(Saved entries)
⁂

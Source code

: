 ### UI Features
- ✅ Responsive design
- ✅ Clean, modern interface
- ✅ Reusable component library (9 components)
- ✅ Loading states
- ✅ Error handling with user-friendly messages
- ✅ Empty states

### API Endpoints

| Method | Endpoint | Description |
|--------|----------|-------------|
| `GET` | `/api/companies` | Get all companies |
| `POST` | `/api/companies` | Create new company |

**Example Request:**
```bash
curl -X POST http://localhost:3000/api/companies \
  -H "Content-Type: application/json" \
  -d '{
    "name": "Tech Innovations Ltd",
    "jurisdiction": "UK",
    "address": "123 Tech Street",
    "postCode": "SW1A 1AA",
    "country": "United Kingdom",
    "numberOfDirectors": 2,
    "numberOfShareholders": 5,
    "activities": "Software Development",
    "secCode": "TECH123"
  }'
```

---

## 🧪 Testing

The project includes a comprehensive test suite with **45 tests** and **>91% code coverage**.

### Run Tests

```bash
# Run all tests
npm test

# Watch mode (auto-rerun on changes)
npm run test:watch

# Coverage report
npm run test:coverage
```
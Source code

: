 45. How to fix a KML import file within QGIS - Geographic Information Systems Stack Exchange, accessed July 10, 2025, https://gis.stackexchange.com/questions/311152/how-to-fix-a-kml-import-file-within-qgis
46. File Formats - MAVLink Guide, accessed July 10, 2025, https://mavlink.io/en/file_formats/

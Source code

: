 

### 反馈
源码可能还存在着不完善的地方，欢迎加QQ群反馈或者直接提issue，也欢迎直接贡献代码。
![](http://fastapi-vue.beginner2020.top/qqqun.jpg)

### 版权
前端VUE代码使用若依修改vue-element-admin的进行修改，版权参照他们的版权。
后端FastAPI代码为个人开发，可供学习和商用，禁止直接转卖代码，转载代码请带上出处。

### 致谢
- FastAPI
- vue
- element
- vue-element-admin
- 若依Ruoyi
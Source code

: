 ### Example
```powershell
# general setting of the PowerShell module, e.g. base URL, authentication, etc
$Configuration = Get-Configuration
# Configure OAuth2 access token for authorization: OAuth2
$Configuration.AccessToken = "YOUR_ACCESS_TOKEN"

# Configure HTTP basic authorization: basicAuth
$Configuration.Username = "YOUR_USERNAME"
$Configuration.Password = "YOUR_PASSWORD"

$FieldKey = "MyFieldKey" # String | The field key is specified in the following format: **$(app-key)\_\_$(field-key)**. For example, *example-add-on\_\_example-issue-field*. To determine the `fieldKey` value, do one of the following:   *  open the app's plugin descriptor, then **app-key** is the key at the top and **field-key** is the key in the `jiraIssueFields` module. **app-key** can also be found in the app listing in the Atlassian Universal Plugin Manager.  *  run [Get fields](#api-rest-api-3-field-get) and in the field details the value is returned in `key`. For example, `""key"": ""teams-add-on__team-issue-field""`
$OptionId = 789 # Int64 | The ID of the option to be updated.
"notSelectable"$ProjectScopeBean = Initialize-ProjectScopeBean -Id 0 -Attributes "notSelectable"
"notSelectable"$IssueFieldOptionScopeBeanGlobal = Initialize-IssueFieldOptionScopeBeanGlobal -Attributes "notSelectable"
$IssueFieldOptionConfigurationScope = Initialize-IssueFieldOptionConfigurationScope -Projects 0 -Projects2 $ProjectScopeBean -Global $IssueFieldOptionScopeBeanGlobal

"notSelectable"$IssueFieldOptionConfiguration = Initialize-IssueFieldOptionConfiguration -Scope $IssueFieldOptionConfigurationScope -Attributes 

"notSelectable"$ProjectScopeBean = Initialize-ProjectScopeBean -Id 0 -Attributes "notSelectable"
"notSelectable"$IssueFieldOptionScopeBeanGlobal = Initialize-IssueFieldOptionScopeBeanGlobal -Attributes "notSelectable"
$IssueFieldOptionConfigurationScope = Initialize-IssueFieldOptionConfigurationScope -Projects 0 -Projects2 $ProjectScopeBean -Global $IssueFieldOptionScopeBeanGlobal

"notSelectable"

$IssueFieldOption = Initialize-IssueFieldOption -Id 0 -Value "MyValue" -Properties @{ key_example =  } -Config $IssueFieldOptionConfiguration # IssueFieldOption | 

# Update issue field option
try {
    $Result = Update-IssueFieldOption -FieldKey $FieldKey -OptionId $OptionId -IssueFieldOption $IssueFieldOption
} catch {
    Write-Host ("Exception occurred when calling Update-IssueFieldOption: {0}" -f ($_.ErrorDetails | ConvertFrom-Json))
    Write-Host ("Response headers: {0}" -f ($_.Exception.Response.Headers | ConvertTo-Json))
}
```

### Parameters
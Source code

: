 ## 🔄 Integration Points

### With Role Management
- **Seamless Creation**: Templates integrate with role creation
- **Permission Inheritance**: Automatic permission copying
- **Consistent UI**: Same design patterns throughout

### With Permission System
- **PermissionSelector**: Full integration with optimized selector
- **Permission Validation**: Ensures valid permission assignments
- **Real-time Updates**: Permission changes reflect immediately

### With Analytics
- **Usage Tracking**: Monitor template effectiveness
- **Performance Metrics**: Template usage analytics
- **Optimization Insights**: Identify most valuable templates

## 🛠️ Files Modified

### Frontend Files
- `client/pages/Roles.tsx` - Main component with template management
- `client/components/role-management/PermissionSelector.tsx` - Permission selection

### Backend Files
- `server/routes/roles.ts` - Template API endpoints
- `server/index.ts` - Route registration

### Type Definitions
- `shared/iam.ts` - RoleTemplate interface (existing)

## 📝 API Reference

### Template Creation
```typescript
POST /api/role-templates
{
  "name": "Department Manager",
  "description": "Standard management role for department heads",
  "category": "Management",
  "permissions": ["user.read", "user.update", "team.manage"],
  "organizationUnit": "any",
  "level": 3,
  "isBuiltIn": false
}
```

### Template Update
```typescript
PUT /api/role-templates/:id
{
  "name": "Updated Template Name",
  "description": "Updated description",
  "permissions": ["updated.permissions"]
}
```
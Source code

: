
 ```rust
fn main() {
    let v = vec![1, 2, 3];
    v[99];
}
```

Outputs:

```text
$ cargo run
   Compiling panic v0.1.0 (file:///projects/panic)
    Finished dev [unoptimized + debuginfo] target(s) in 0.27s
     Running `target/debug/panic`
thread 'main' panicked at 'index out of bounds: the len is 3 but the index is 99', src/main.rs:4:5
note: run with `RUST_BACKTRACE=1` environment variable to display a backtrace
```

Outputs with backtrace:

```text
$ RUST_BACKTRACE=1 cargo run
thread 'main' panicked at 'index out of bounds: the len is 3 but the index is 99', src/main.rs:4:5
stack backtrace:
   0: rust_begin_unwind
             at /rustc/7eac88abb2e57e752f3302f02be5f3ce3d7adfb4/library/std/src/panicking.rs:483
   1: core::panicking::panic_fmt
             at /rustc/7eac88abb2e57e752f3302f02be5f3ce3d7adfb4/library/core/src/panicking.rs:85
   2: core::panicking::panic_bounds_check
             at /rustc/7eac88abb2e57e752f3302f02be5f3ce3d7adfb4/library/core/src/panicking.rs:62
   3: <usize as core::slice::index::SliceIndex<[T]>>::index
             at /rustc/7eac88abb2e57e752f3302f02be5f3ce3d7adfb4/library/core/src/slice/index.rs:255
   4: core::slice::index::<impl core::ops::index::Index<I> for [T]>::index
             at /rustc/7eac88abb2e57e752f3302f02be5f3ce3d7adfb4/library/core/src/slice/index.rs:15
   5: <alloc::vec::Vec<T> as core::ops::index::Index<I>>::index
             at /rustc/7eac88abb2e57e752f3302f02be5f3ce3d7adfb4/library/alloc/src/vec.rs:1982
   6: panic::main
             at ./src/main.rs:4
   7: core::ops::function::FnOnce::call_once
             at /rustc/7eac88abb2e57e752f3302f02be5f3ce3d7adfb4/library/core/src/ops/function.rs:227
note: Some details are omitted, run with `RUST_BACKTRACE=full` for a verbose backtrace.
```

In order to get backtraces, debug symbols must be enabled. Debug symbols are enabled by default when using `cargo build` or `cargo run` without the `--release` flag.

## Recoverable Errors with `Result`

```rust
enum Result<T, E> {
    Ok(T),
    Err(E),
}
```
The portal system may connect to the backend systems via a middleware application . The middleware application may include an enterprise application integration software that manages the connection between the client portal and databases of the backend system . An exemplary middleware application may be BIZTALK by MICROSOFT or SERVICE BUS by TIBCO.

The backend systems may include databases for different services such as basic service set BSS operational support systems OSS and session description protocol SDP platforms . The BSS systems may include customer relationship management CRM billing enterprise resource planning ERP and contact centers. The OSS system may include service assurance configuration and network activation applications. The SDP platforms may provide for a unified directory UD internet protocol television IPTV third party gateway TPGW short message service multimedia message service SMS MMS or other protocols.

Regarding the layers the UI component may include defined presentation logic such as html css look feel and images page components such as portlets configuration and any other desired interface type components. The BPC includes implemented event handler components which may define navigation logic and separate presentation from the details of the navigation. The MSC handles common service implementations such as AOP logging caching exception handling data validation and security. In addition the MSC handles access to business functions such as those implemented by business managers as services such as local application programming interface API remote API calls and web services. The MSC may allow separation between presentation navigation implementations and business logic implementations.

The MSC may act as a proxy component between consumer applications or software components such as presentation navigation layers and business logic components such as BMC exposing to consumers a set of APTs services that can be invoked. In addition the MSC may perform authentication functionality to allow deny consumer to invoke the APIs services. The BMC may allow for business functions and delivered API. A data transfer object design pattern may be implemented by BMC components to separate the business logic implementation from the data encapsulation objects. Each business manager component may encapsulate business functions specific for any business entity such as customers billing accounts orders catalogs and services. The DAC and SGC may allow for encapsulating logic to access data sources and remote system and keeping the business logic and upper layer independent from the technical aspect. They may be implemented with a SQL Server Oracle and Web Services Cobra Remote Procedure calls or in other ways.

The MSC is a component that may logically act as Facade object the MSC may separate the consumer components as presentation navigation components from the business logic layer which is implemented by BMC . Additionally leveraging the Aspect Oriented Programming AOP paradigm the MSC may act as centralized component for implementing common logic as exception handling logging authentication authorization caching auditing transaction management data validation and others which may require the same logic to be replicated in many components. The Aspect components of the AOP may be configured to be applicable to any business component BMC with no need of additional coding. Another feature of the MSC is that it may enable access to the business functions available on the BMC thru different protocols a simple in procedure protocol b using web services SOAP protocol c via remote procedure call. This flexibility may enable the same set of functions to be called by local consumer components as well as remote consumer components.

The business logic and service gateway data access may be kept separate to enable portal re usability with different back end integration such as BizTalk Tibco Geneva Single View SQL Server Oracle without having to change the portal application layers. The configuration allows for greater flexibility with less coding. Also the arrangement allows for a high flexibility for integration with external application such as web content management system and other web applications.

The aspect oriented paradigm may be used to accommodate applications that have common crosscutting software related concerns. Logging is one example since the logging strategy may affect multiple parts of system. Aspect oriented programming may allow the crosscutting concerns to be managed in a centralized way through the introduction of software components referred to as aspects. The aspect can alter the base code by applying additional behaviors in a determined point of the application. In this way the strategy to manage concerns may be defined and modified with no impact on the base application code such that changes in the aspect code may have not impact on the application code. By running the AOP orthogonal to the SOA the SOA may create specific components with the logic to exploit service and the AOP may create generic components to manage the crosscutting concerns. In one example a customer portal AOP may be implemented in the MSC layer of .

⁂

From the records above, return each line that includes "Write".

    Write-Host ("Exception occurred when calling Update-IssueFieldOption: {0}" -f ($_.ErrorDetails | ConvertFrom-Json))
    Write-Host ("Response headers: {0}" -f ($_.Exception.Response.Headers | ConvertTo-Json))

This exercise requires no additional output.